PanenTalks, Bekasi – Tantangan substansial dalam upaya diversifikasi konsumsi pangan nasional terletak pada tingginya tingkat ketergantungan masyarakat Indonesia terhadap satu komoditas pangan utama.
Disparitas konsumsi antarjenis pangan tidak hanya membatasi variasi pilihan nutrisi, tetapi juga berpotensi signifikan menimbulkan ketidakseimbangan gizi dalam skala populasi.
Menyikapi kondisi tersebut, Pemerintah Republik Indonesia, melalui Badan Pangan Nasional (NFA), mengambil langkah strategis dengan menerbitkan Peraturan Presiden Nomor 81 Tahun 2024.
Regulasi ini menggarisbawahi urgensi peningkatan kualitas konsumsi pangan yang bertumpu pada optimalisasi potensi sumber daya pangan lokal di berbagai daerah.
Dalam Rapat Koordinasi Kedeputian Penganekaragaman Konsumsi dan Keamanan Pangan yang diselenggarakan pada tanggal 22 April 2025, Direktur Penganekaragaman Konsumsi Pangan NFA, Rinna Syawal, menyampaikan, “Melalui implementasi program-program inovatif seperti B2SA Goes to School, Rumah Pangan B2SA, dan Pengembangan Desa B2SA, pihaknya secara aktif mendorong masyarakat untuk melakukan pengolahan dan pemanfaatan sumber pangan lokal yang selaras dengan potensi spesifik wilayah masing-masing.”
Lebih lanjut, Rinna menguraikan pendekatan yang diterapkan pada tahun ini mengalami evolusi signifikan, tidak lagi terbatas pada pemberian bantuan pangan konvensional seperti yang dilakukan sebelumnya.
Fokus utama kini tertuju pada implementasi edukasi komprehensif yang bertujuan membangun kesadaran kolektif mengenai krusialnya mengonsumsi pangan lokal yang beragam, bergizi, seimbang, dan aman (B2SA).
Selain inisiatif edukasi yang berkelanjutan, kami juga memfasilitasi penyediaan alat-alat pengolahan pangan lokal yang sederhana dan aplikatif.

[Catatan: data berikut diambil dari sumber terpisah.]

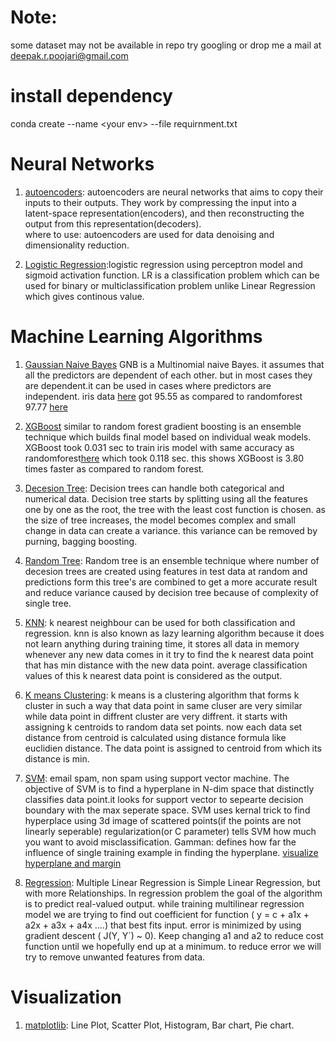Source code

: # Note: 
some dataset may not be available in repo try googling or drop me a mail at deepak.r.poojari@gmail.com

# install dependency 
conda create --name \<your env\> --file requirnment.txt

# Neural Networks

1. [autoencoders](https://github.com/deepak6446/machine-learning/blob/master/DEEP_AUTOENCODERS/Untitled.ipynb): autoencoders are neural networks that aims to copy their inputs to their outputs. They work by compressing the input into a latent-space representation(encoders), and then reconstructing the output from this representation(decoders). <br>
where to use: autoencoders are used for data denoising and dimensionality reduction.

2. [Logistic Regression](https://github.com/deepak6446/machine-learning/blob/master/DEEP_logistic_regression_cat_prediction/Untitled.ipynb):logistic regression using perceptron model and sigmoid activation function. LR is a classification problem which can be used for binary or multiclassification problem unlike Linear Regression which gives continous value.

# Machine Learning Algorithms

1. [Gaussian Naive Bayes](https://github.com/deepak6446/machine-learning/blob/master/NAIVE_BAYES/Untitled.ipynb)
GNB is a Multinomial naive Bayes. it assumes that all the predictors are dependent of each other. but in most cases they are dependent.it can be used in cases where predictors are independent.
iris data [here](https://github.com/deepak6446/machine-learning/blob/master/NAIVE_BAYES/Untitled.ipynb) got 95.55 as compared to randomforest 97.77 [here](https://github.com/deepak6446/machine-learning/blob/master/radom_forest/irisDataset%20random%20forest.ipynb)

2. [XGBoost](https://github.com/deepak6446/machine-learning/blob/master/XGBoost/Untitled.ipynb)
similar to random forest gradient boosting is an ensemble technique which builds final model based on individual weak models.
XGBoost took  0.031 sec to train iris model with same accuracy as randomforest[here](https://github.com/deepak6446/machine-learning/blob/master/radom_forest/irisDataset%20random%20forest.ipynb) which took 0.118 sec.
this shows XGBoost is 3.80 times faster as compared to random forest.

3. [Decesion Tree](https://github.com/deepak6446/machine-learning/blob/master/decision_tree_%20loan_processing/Untitled.ipynb): Decision trees can handle both categorical and numerical data. Decision tree starts by splitting using all the features one by one as the root, the tree with the least cost function is chosen. as the size of tree increases, the model becomes complex and small change in data can create a variance. this variance can be removed by purning, bagging boosting. 

4. [Random Tree](https://github.com/deepak6446/machine-learning/blob/master/random_forest/irisDataset%20random%20forest.ipynb): Random tree is an ensemble technique where number of decesion trees are created using features in test data at random and predictions form this tree's are combined to get a more accurate result and reduce variance caused by decision tree because of complexity of single tree.

5. [KNN](https://github.com/deepak6446/machine-learning/tree/master/KNN_Algorithm): k nearest neighbour can be used for both classification and regression. knn is also known as lazy learning algorithm because it does not learn anything during training time, it stores all data in memory whenever any new data comes in it try to find the k nearest data point that has min distance with the new data point. average classification values of this k nearest data point is considered as the output.

6. [K means Clustering](https://github.com/deepak6446/machine-learning/blob/master/K_MEANS_CLUSTERING/titanic%20dataset.ipynb): k means is a clustering algorithm that forms k cluster in such a way that data point in same cluser are very similar while data point in diffrent cluster are very diffrent. it starts with assigning k centroids to random data set points. now each data set distance from centroid is calculated using distance formula like euclidien distance. The data point is assigned to centroid from which its distance is min.

7. [SVM](https://github.com/deepak6446/machine-learning/blob/master/SVM/spam%20non%20spam%20using%20svm.ipynb): email spam, non spam using support vector machine. The objective of SVM is to find a hyperplane in N-dim space that distinctly classifies data point.it looks for support vector to sepearte decision boundary with the max seperate space.
SVM uses kernal trick to find hyperplace using 3d image of scattered points(if the points are not linearly seperable)
regularization(or C parameter) tells SVM how much you want to avoid misclassification.
Gamman: defines how far the influence of single training example in finding the hyperplane.
[visualize hyperplane and margin](https://github.com/deepak6446/machine-learning/blob/master/support_vector_machine_supervised/blobDataset.ipynb)

8. [Regression](https://github.com/deepak6446/machine-learning/blob/master/Regression/linearRegression.ipynb): Multiple Linear Regression is Simple Linear Regression, but with more Relationships. In regression problem the goal of the algorithm is to predict real-valued output. while training multilinear regression model we are trying to find out coefficient for function ( y = c + a1x + a2x + a3x + a4x ....) that best fits input. error is minimized by using gradient descent ( J(Y, Y`) ~ 0). Keep changing a1 and a2 to reduce cost function until we hopefully end up at a minimum. to reduce error we will try to remove unwanted features from data.

# Visualization

1. [matplotlib](https://github.com/deepak6446/machine-learning/blob/master/VISUALIZATION/visualization.ipynb): Line Plot, Scatter Plot, Histogram, Bar chart, Pie chart.
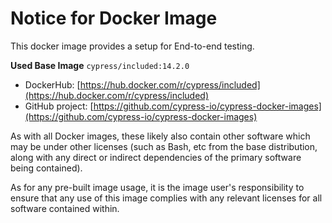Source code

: # Notice for Docker Image

This docker image provides a setup for End-to-end testing.

**Used Base Image**
`cypress/included:14.2.0`

- DockerHub: [https://hub.docker.com/r/cypress/included](https://hub.docker.com/r/cypress/included)
- GitHub project: [https://github.com/cypress-io/cypress-docker-images](https://github.com/cypress-io/cypress-docker-images)

As with all Docker images, these likely also contain other software which may be under other licenses (such as Bash, etc
from the base distribution, along with any direct or indirect dependencies of the primary software being contained).

As for any pre-built image usage, it is the image user's responsibility to ensure that any use of this image complies
with any relevant licenses for all software contained within.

“Tujuan dari upaya ini tidak hanya untuk mengefisienkan proses produksi, melainkan juga untuk mengakselerasi terciptanya nilai tambah ekonomi bagi masyarakat di tingkat lokal,” tegas Rinna dikutip dari laman badanpangan.go.id.
Dia menambahkan, “Singkong, ubi, dan sagu merupakan contoh nyata kekayaan bahan pangan lokal yang, melalui inovasi pengolahan, berpotensi besar menjadi pilar kesejahteraan ekonomi baru bagi masyarakat.”

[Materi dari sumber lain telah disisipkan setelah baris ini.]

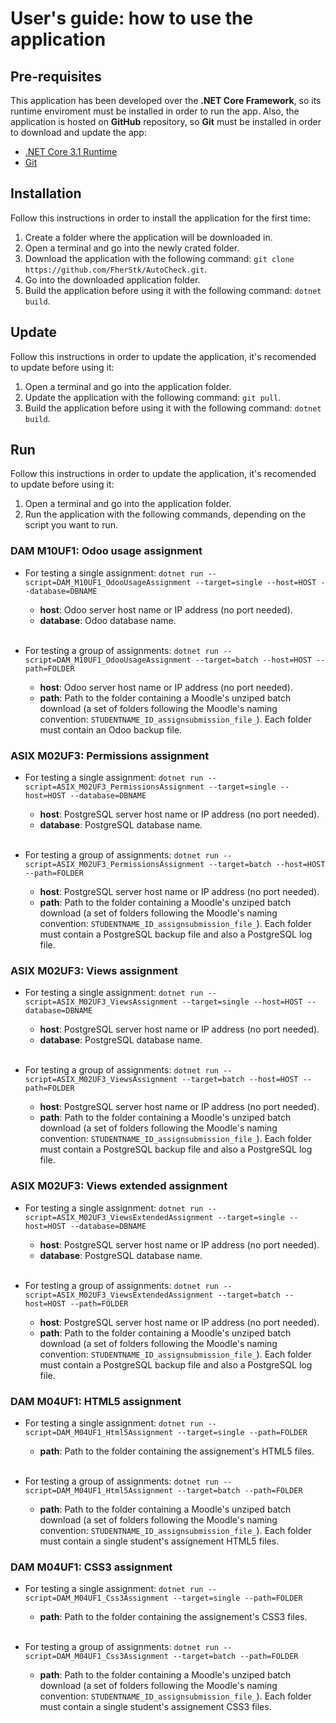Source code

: # User's guide: how to use the application
## Pre-requisites
This application has been developed over the **.NET Core Framework**, so its runtime enviroment must be installed in order to run the app. Also, the application is hosted on **GitHub** repository, so **Git** must be installed in order to download and update the app:
* [.NET Core 3.1 Runtime](https://dotnet.microsoft.com/download/dotnet-core/current/runtime)
* [Git](https://git-scm.com/downloads)

## Installation
Follow this instructions in order to install the application for the first time:

1. Create a folder where the application will be downloaded in.
2. Open a terminal and go into the newly crated folder.
3. Download the application with the following command: `git clone https://github.com/FherStk/AutoCheck.git`.
4. Go into the downloaded application folder.
5. Build the application before using it with the following command: `dotnet build`.

## Update
Follow this instructions in order to update the application, it's recomended to update before using it:
1. Open a terminal and go into the application folder.
2. Update the application with the following command: `git pull`. 
3. Build the application before using it with the following command: `dotnet build`.

## Run
Follow this instructions in order to update the application, it's recomended to update before using it:
1. Open a terminal and go into the application folder.
2. Run the application with the following commands, depending on the script you want to run.

### DAM M10UF1: Odoo usage assignment
* For testing a single assignment: `dotnet run --script=DAM_M10UF1_OdooUsageAssignment --target=single --host=HOST --database=DBNAME`
    * **host**: Odoo server host name or IP address (no port needed).
    * **database**: Odoo database name.<br><br>

* For testing a group of assignments: `dotnet run --script=DAM_M10UF1_OdooUsageAssignment --target=batch --host=HOST --path=FOLDER`
    * **host**: Odoo server host name or IP address (no port needed).
    * **path**: Path to the folder containing a Moodle's unziped batch download (a set of folders following the Moodle's naming convention: 
    `STUDENTNAME_ID_assignsubmission_file_`). Each folder must contain an Odoo backup file.

### ASIX M02UF3: Permissions assignment
* For testing a single assignment: `dotnet run --script=ASIX_M02UF3_PermissionsAssignment --target=single --host=HOST --database=DBNAME`
    * **host**: PostgreSQL server host name or IP address (no port needed).
    * **database**: PostgreSQL database name.<br><br>

* For testing a group of assignments: `dotnet run --script=ASIX_M02UF3_PermissionsAssignment --target=batch --host=HOST --path=FOLDER`
    * **host**: PostgreSQL server host name or IP address (no port needed).
    * **path**: Path to the folder containing a Moodle's unziped batch download (a set of folders following the Moodle's naming convention: 
    `STUDENTNAME_ID_assignsubmission_file_`). Each folder must contain a PostgreSQL backup file and also a PostgreSQL log file.

### ASIX M02UF3: Views assignment
* For testing a single assignment: `dotnet run --script=ASIX_M02UF3_ViewsAssignment --target=single --host=HOST --database=DBNAME`
    * **host**: PostgreSQL server host name or IP address (no port needed).
    * **database**: PostgreSQL database name.<br><br>

* For testing a group of assignments: `dotnet run --script=ASIX_M02UF3_ViewsAssignment --target=batch --host=HOST --path=FOLDER`
    * **host**: PostgreSQL server host name or IP address (no port needed).
    * **path**: Path to the folder containing a Moodle's unziped batch download (a set of folders following the Moodle's naming convention: 
    `STUDENTNAME_ID_assignsubmission_file_`). Each folder must contain a PostgreSQL backup file and also a PostgreSQL log file.

### ASIX M02UF3: Views extended assignment
* For testing a single assignment: `dotnet run --script=ASIX_M02UF3_ViewsExtendedAssignment --target=single --host=HOST --database=DBNAME`
    * **host**: PostgreSQL server host name or IP address (no port needed).
    * **database**: PostgreSQL database name.<br><br>

* For testing a group of assignments: `dotnet run --script=ASIX_M02UF3_ViewsExtendedAssignment --target=batch --host=HOST --path=FOLDER`
    * **host**: PostgreSQL server host name or IP address (no port needed).
    * **path**: Path to the folder containing a Moodle's unziped batch download (a set of folders following the Moodle's naming convention: 
    `STUDENTNAME_ID_assignsubmission_file_`). Each folder must contain a PostgreSQL backup file and also a PostgreSQL log file.

### DAM M04UF1: HTML5 assignment
* For testing a single assignment: `dotnet run --script=DAM_M04UF1_Html5Assignment --target=single --path=FOLDER`
    * **path**: Path to the folder containing the assignement's HTML5 files. <br><br>

* For testing a group of assignments: `dotnet run --script=DAM_M04UF1_Html5Assignment --target=batch --path=FOLDER`
    * **path**: Path to the folder containing a Moodle's unziped batch download (a set of folders following the Moodle's naming convention: 
    `STUDENTNAME_ID_assignsubmission_file_`). Each folder must contain a single student's assignement HTML5 files.

### DAM M04UF1: CSS3 assignment
* For testing a single assignment: `dotnet run --script=DAM_M04UF1_Css3Assignment --target=single --path=FOLDER`
    * **path**: Path to the folder containing the assignement's CSS3 files. <br><br>

* For testing a group of assignments: `dotnet run --script=DAM_M04UF1_Css3Assignment --target=batch --path=FOLDER`
    * **path**: Path to the folder containing a Moodle's unziped batch download (a set of folders following the Moodle's naming convention: 
    `STUDENTNAME_ID_assignsubmission_file_`). Each folder must contain a single student's assignement CSS3 files.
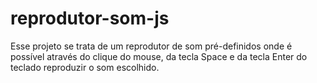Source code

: # reprodutor-som-js
Esse projeto se trata de um reprodutor de som pré-definidos onde é possível através do clique do mouse, da tecla Space e da tecla Enter do teclado reproduzir o som escolhido.
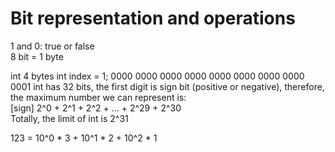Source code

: # Bit representation and operations

1 and 0: true or false  
8 bit = 1 byte


int 4 bytes
int index = 1;
0000 0000 0000 0000 0000 0000 0000 0000 0001
int has 32 bits, the first digit is sign bit (positive or negative), therefore, the maximum number we can represent is:  
[sign] 2^0 + 2^1 + 2^2 + ... + 2^29 + 2^30  
Totally, the limit of int is 2^31




123 = 10^0 * 3 + 10^1 * 2 + 10^2 * 1
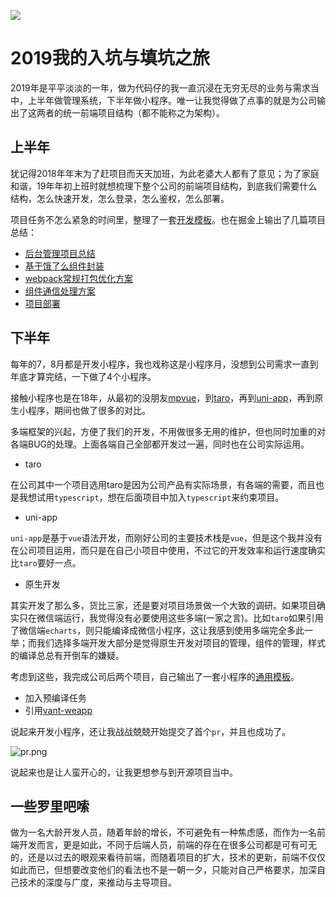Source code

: ![](https://s2.ax1x.com/2019/12/24/l9bzRI.png)

# 2019我的入坑与填坑之旅

2019年是平平淡淡的一年，做为代码仔的我一直沉浸在无穷无尽的业务与需求当中，上半年做管理系统，下半年做小程序。唯一让我觉得做了点事的就是为公司输出了这两者的统一前端项目结构（都不能称之为架构）。

## 上半年

犹记得2018年年末为了赶项目而天天加班，为此老婆大人都有了意见；为了家庭和谐，19年年初上班时就想梳理下整个公司的前端项目结构，到底我们需要什么结构，怎么快速开发，怎么登录，怎么鉴权，怎么部署。

项目任务不怎么紧急的时间里，整理了一套[开发模板](https://github.com/one-pupil/vue-template)。也在掘金上输出了几篇项目总结：

- [后台管理项目总结](https://juejin.im/post/5cedfea96fb9a07ef06f761e)
- [基于饿了么组件封装](https://juejin.im/post/5d155e99e51d455071250b50#heading-6)
- [webpack常规打包优化方案](https://juejin.im/post/5cf7807d51882519371f2467)
- [组件通信处理方案](https://juejin.im/post/5ce3c9fce51d454d56535754)
- [项目部署](https://juejin.im/post/5cf0800b6fb9a07ee85c0f89)


## 下半年

每年的7，8月都是开发小程序，我也戏称这是小程序月，没想到公司需求一直到年底才算完结，一下做了4个小程序。

接触小程序也是在18年，从最初的没朋友[mpvue](http://mpvue.com/)，到[taro](https://taro.jd.com/)，再到[uni-app](https://uniapp.dcloud.io/)，再到原生小程序，期间也做了很多的对比。

多端框架的兴起，方便了我们的开发，不用做很多无用的维护，但也同时加重的对各端BUG的处理。上面各端自己全部都开发过一遍，同时也在公司实际运用。

* taro

在公司其中一个项目选用taro是因为公司产品有实际场景，有各端的需要，而且也是我想试用`typescript`，想在后面项目中加入`typescript`来约束项目。

* uni-app

`uni-app`是基于`vue`语法开发，而刚好公司的主要技术栈是`vue`，但是这个我并没有在公司项目运用，而只是在自己小项目中使用，不过它的开发效率和运行速度确实比`taro`要好一点。

* 原生开发

其实开发了那么多，货比三家，还是要对项目场景做一个大致的调研。如果项目确实只在微信端运行，我觉得没有必要使用这些多端(一家之言)。比如`taro`如果引用了微信端`echarts`，则只能编译成微信小程序，这让我感到使用多端完全多此一举；而我们选择多端开发大部分是觉得原生开发对项目的管理，组件的管理，样式的编译总总有开倒车的嫌疑。

考虑到这些，我完成公司后两个项目，自己输出了一套小程序的[通用模板](https://github.com/one-pupil/mini-apps)。

* 加入预编译任务
* 引用[vant-weapp](https://youzan.github.io/vant-weapp/#/intro)

说起来开发小程序，还让我战战兢兢开始提交了首个`pr`，并且也成功了。


![pr.png](https://s2.ax1x.com/2020/01/04/ldOzPe.png)

说起来也是让人蛮开心的，让我更想参与到开源项目当中。

## 一些罗里吧嗦

做为一名大龄开发人员，随着年龄的增长，不可避免有一种焦虑感，而作为一名前端开发而言，更是如此，不同于后端人员，前端的存在在很多公司都是可有可无的，还是以过去的眼观来看待前端，而随着项目的扩大，技术的更新，前端不仅仅如此而已，但想要改变他们的看法也不是一朝一夕，只能对自己严格要求，加深自己技术的深度与广度，来推动与主导项目。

Sejalan dengan pandangan tersebut, Ahli Gizi terkemuka, Rita Ramayulis, yang turut berpartisipasi dalam acara tersebut, menyoroti imperatifnya peningkatan literasi pangan di tengah masyarakat.
“Tingginya tingkat ketergantungan pada nasi dan tepung terigu mengindikasikan bahwa sebagian besar masyarakat belum sepenuhnya terbuka terhadap opsi pangan lokal yang memiliki keanekaragaman dan kandungan gizi yang lebih unggul,” jelasnya.

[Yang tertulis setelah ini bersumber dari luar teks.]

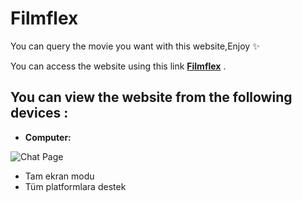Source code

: 
# Filmflex
You can query the movie you want with this website,Enjoy ✨

You can access the website using this link [**Filmflex**](https://filmflex.netlify.app/) .

## You can view the website from the following devices :

- **Computer:**

![Chat Page](https://github.com/ABDBXB/Kodluyoruz/blob/main/Homeworks/1.Homework/Readme%20Files/2021-11-28-18-02-40.gif)

- Tam ekran modu
- Tüm platformlara destek

  

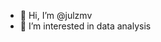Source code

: - 👋 Hi, I’m @julzmv
- 👀 I’m interested in data analysis


<!---
julzmv/julzmv is a ✨ special ✨ repository because its `README.md` (this file) appears on your GitHub profile.
You can click the Preview link to take a look at your changes.
--->
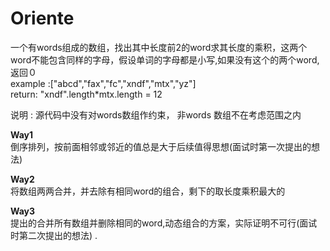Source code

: # Oriente

一个有words组成的数组，找出其中长度前2的word求其长度的乘积，这两个word不能包含同样的字母，假设单词的字母都是小写,如果没有这个的两个word,返回０  
example :["abcd","fax","fc","xndf","mtx","yz"]  
return: "xndf".length*mtx.length = 12  

说明 :  源代码中没有对words数组作约束，  非words 数组不在考虑范围之内 

**Way1**  
倒序排列，按前面相邻或邻近的值总是大于后续值得思想(面试时第一次提出的想法)        

**Way2**  
将数组两两合并，并去除有相同word的组合，剩下的取长度乘积最大的        

**Way3**  
提出的合并所有数组并删除相同的word,动态组合的方案，实际证明不可行(面试时第二次提出的想法) .        
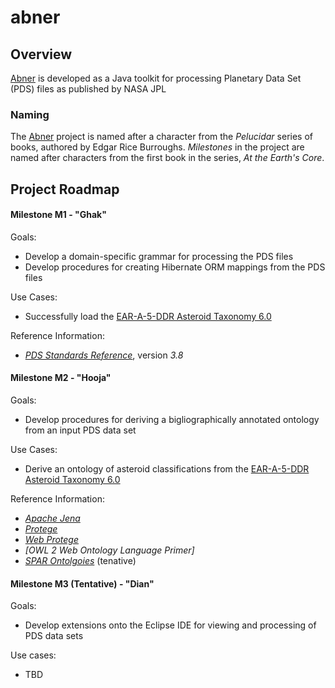 
abner
=====

## Overview

[Abner][abner] is developed as a Java toolkit for processing Planetary Data Set (PDS) files as published by NASA JPL

### Naming

The [Abner][abner] project is named after a character from the _Pelucidar_ series of books, authored by Edgar Rice Burroughs. _Milestones_ in the project are named after characters from the first book in the series, _At the Earth's Core_.

## Project Roadmap

#### Milestone M1 - "Ghak"

Goals:

* Develop a domain-specific grammar for processing the PDS files
* Develop procedures for creating Hibernate ORM mappings from the PDS files

Use Cases:

* Successfully load the [EAR-A-5-DDR Asteroid Taxonomy 6.0][EAR-A-5]

Reference Information:

* _[PDS Standards Reference][pds-std]_, version _3.8_

#### Milestone M2 - "Hooja"

Goals:

* Develop procedures for deriving a bigliographically annotated ontology from an input PDS data set
 
Use Cases:

* Derive an ontology of asteroid classifications from the [EAR-A-5-DDR Asteroid Taxonomy 6.0][EAR-A-5]
 
Reference Information:

* _[Apache Jena][jena]_
* _[Protege][protege]_
* _[Web Protege][web-protege]_
* _[OWL 2 Web Ontology Language Primer]_
* _[SPAR Ontolgoies][spar]_ (tenative)

#### Milestone M3 (Tentative) - "Dian" 

Goals:

* Develop extensions onto the Eclipse IDE for viewing and processing of PDS data sets

Use cases:

* TBD


[abner]: https://github.com/GazeboHub/abner
[EAR-A-5]: http://sbn.psi.edu/pds/resource/taxonomy.html
[pds-std]: http://pds.jpl.nasa.gov/tools/standards-reference.shtml
[jena]: http://jena.apache.org/
[protege]: http://protege.stanford.edu/
[web-protege]: http://protegewiki.stanford.edu/wiki/WebProtege
[owl2-primer]: http://www.w3.org/TR/2009/REC-owl2-primer-20091027/
[spar]: http://opencitations.wordpress.com/2010/10/14/introducing-the-semantic-publishing-and-referencing-spar-ontologies/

Data yang tercantum dalam Direktori Konsumsi Pangan Nasional Tahun 2024 memperkuat pernyataan tersebut, menunjukkan bahwa konsumsi beras masih mendominasi dengan angka mencapai 92 kilogram per kapita per tahun.
Sementara itu, tingkat konsumsi pangan sumber karbohidrat lokal lainnya masih jauh tertinggal, seperti singkong (8,5 kg/kapita/tahun), kentang (2,5 kg/kapita/tahun), sagu (0,6 kg/kapita/tahun), dan ubi jalar (3,1 kg/kapita/tahun).
Secara terpisah, Kepala Badan Pangan Nasional, Arief Prasetyo Adi, menegaskan bahwa diversifikasi pangan merupakan komponen fundamental dalam menjaga stabilitas dan ketahanan pangan nasional.
“Selain upaya intensifikasi dan ekstensifikasi yang saat ini berjalan, diversifikasi pangan memegang peranan krusial yang perlu terus kita dorong secara kolaboratif dalam kerangka kerja pembangunan ketahanan pangan yang kokoh dan berkelanjutan,” ujar Arief.
Beliau menambahkan dengan penekanan, “Kita tidak dapat lagi mempertahankan ketergantungan eksklusif pada satu jenis komoditas pangan. Indonesia dianugerahi kekayaan sumber daya pangan lokal yang melimpah, dan potensi ini harus dimanfaatkan secara optimal.
Melalui penguatan konsumsi pangan lokal, kita tidak hanya meningkatkan kualitas gizi masyarakat secara keseluruhan, tetapi juga memberikan dukungan signifikan terhadap pertumbuhan ekonomi di tingkat desa, memperkuat fondasi ketahanan pangan nasional, dan secara proaktif memitigasi risiko potensi krisis pangan di masa depan.”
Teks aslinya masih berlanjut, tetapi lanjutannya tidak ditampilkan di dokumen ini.